Biomasse et gaz naturel : une bataille à finir ?
La conversion au gaz naturel n’est pas une bonne solution pour lutter contre les changements climatiques dans un contexte de surplus d’énergie renouvelable, estime Normand Mousseau, professeur, Département de physique, et directeur académique de l’Institut de l’énergie Trottier à Polytechnique Montréal.

« Il ne faut pas considérer le gaz naturel comme une énergie d’avenir », dit-il. Même si on réalise une économie de gaz à effet de serre de 30 % en remplaçant un système au mazout par du gaz naturel, après ça on frappe un mur, parce qu’on ne peut pas réduire plus. C’est une solution qui ne nous amène nulle part, parce qu’on a des objectifs de réduction de 80 % des GES en 2050. »
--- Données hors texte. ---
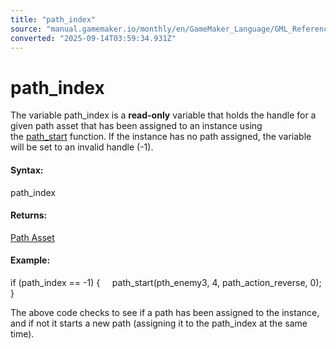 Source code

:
 ```yaml
---
title: "path_index"
source: "manual.gamemaker.io/monthly/en/GameMaker_Language/GML_Reference/Asset_Management/Paths/Path_Variables/path_index.htm"
converted: "2025-09-14T03:59:34.931Z"
---
```


# path\_index

The variable path\_index is a **read-only** variable that holds the handle for a given path asset that has been assigned to an instance using the [path\_start](../path_start.md) function. If the instance has no path assigned, the variable will be set to an invalid handle (\-1).

#### Syntax:

path\_index

#### Returns:

[Path Asset](../../../../../The_Asset_Editors/Paths.md)

#### Example:

if (path\_index == -1)
{
    path\_start(pth\_enemy3, 4, path\_action\_reverse, 0);
}

The above code checks to see if a path has been assigned to the instance, and if not it starts a new path (assigning it to the path\_index at the same time).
Selon ce dernier, il faudrait plutôt comparer toutes les alternatives d’énergies renouvelables entre elles lorsque vient le temps de faire une conversion énergétique, plutôt que de se comparer au gaz naturel, d’origine fossile. D’autant plus que le Québec, comme toutes les autres provinces canadiennes, ratera ses objectifs de réduction des GES de 2030, selon une étude publiée récemment, ajoute-t-il.


Transformer le bois en gaz naturel renouvelable?
D’ici 2030, près de la moitié du gaz naturel du Québec pourrait être produit à partir de résidus forestiers, selon une étude commandée par Énergir. Cette étude n’est pas une feuille de route, mais elle démontre le potentiel de valorisation de la biomasse qui peut être transformée à un prix de 15 $/GJ. Toutefois, la technologie pour transformer le bois en gaz naturel ne sera mature que dans quelques années.

Alors que les technologies de première génération transforment le bois grâce à la biométhanisation, avec un taux de conversion de 55 à 60 %, Énergir mise plutôt sur une technologie de 2e génération, l’hydrogénation pyrocatalytique, développée par l’entreprise britanno-colombienne G4 Insights. Cette dernière estime que la biomasse pourra être achetée à un prix se situant entre 50 à 60 dollars par tonne, spécifiant que presque toutes les qualités seront acceptées.
(Note : Ce sujet n’a pas été traité lors de la conférence sur la biomasse.)


Le plan de la Capitale-Nationale pour développer la filière biomasse
Dans le cadre de la Stratégie gouvernementale pour assurer l’occupation
et la vitalité des territoires 2018-2022, le forum des élus de la Capitale-Nationale ont déterminé que l’utilisation de la biomasse forestière est une des cinq priorités sur le territoire. Une étude sur le sujet, réalisée par DGR Consultants Forestiers, a permis d’évaluer la quantité de biomasse forestière résiduelle à 273 000 tonnes. Pour stimuler le développement de la filière, l’étude a ensuite ciblé les bâtiments à plus fort potentiel de conversion. Sur les 81 organisations contactées, 53 d’entre elles ont démontré un intérêt. Les 21 projets les plus porteurs permettraient notamment de valoriser 7290 tonnes de biomasse, évitant au passage 15 831 tonnes de GES.